Non-Local Spatial Propagation Network for Depth Completion
- URL: http://arxiv.org/abs/2007.10042v1
- Date: Mon, 20 Jul 2020 12:26:51 GMT
- Title: Non-Local Spatial Propagation Network for Depth Completion
- Authors: Jinsun Park, Kyungdon Joo, Zhe Hu, Chi-Kuei Liu, In So Kweon
- Abstract summary: We propose a robust and efficient end-to-end non-local spatial propagation network for depth completion.
The proposed network takes RGB and sparse depth images as inputs and estimates non-local neighbors and their affinities of each pixel.
We show that the proposed algorithm is superior to conventional algorithms in terms of depth completion accuracy and robustness to the mixed-depth problem.

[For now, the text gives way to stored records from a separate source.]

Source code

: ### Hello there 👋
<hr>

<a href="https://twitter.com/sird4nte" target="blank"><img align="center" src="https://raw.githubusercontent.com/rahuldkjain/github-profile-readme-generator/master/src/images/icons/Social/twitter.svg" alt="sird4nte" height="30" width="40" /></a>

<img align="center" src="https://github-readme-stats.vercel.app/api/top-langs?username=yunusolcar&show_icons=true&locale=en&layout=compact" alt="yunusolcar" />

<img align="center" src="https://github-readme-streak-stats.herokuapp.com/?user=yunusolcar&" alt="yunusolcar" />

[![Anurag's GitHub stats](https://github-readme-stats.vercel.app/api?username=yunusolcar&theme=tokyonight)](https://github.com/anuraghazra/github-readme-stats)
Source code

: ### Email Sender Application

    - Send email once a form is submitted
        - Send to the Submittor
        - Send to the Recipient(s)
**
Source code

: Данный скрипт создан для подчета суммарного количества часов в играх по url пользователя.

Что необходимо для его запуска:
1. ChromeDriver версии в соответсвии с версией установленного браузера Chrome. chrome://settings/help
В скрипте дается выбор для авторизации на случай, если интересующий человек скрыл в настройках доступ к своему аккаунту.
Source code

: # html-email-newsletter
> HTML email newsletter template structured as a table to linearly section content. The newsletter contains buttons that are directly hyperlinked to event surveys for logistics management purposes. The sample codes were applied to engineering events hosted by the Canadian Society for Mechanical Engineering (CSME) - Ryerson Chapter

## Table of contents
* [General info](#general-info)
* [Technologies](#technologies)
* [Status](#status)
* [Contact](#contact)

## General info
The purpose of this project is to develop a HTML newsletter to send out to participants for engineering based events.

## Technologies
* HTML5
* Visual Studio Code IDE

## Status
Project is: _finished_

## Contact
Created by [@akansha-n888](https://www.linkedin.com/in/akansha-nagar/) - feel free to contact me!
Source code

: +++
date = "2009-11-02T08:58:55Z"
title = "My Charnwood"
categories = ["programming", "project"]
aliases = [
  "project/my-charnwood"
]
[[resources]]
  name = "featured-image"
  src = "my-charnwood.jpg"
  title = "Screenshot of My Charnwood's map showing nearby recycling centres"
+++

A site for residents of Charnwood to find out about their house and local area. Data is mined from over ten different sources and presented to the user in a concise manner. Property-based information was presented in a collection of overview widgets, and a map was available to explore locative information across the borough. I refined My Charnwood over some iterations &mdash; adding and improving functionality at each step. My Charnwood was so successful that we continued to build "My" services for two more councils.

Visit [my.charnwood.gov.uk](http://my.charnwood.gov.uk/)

- Score: 82.60915972250706
- License: http://creativecommons.org/licenses/by-nc-sa/4.0/
- Abstract: In this paper, we propose a robust and efficient end-to-end non-local spatial
propagation network for depth completion. The proposed network takes RGB and
sparse depth images as inputs and estimates non-local neighbors and their
affinities of each pixel, as well as an initial depth map with pixel-wise
confidences. The initial depth prediction is then iteratively refined by its
confidence and non-local spatial propagation procedure based on the predicted
non-local neighbors and corresponding affinities. Unlike previous algorithms
that utilize fixed-local neighbors, the proposed algorithm effectively avoids
irrelevant local neighbors and concentrates on relevant non-local neighbors
during propagation. In addition, we introduce a learnable affinity
normalization to better learn the affinity combinations compared to
conventional methods. The proposed algorithm is inherently robust to the
mixed-depth problem on depth boundaries, which is one of the major issues for
existing depth estimation/completion algorithms. Experimental results on indoor
and outdoor datasets demonstrate that the proposed algorithm is superior to
conventional algorithms in terms of depth completion accuracy and robustness to
the mixed-depth problem. Our implementation is publicly available on the
project page.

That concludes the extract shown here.